[Saved data entries]

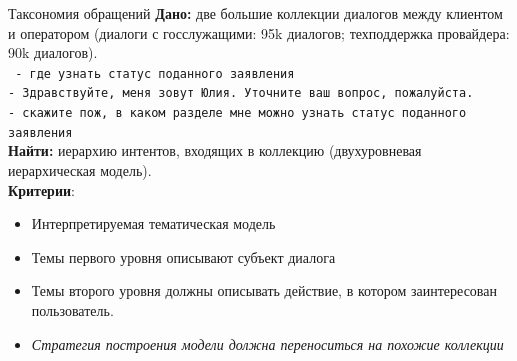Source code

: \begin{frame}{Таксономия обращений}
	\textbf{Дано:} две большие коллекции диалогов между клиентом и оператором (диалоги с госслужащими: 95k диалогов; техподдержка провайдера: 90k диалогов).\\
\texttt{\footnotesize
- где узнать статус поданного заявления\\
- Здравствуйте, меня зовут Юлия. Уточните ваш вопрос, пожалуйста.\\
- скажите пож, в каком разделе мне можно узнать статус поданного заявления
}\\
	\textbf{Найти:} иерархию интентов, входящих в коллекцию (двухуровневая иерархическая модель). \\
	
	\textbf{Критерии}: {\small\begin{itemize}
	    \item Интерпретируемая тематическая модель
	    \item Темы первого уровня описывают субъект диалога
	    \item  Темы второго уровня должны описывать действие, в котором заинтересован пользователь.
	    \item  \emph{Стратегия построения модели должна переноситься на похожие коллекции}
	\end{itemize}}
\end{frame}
* * *
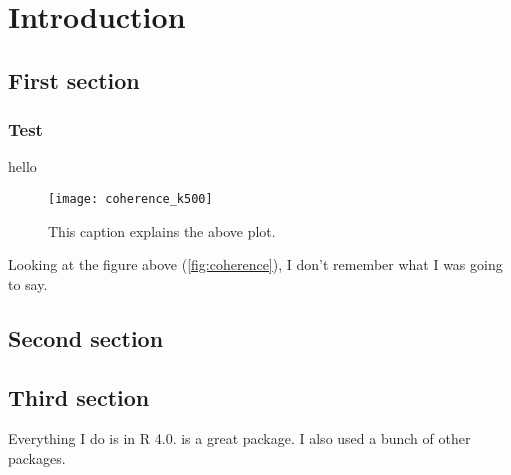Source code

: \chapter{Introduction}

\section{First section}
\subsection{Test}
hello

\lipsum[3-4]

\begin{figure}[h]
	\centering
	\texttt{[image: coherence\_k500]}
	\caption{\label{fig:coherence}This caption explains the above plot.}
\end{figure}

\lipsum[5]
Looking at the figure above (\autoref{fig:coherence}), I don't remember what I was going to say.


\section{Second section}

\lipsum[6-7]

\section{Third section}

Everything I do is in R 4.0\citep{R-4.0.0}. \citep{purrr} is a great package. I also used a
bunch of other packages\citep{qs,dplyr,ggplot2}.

▶ _Exercise details_
Retype the records above, but only those lines that fall between the line containing "Everything I do" and the line containing "bunch of other", with both of those lines included, exactly as written.

▶ _Result for this exercise_
Everything I do is in R 4.0\citep{R-4.0.0}. \citep{purrr} is a great package. I also used a
bunch of other packages\citep{qs,dplyr,ggplot2}.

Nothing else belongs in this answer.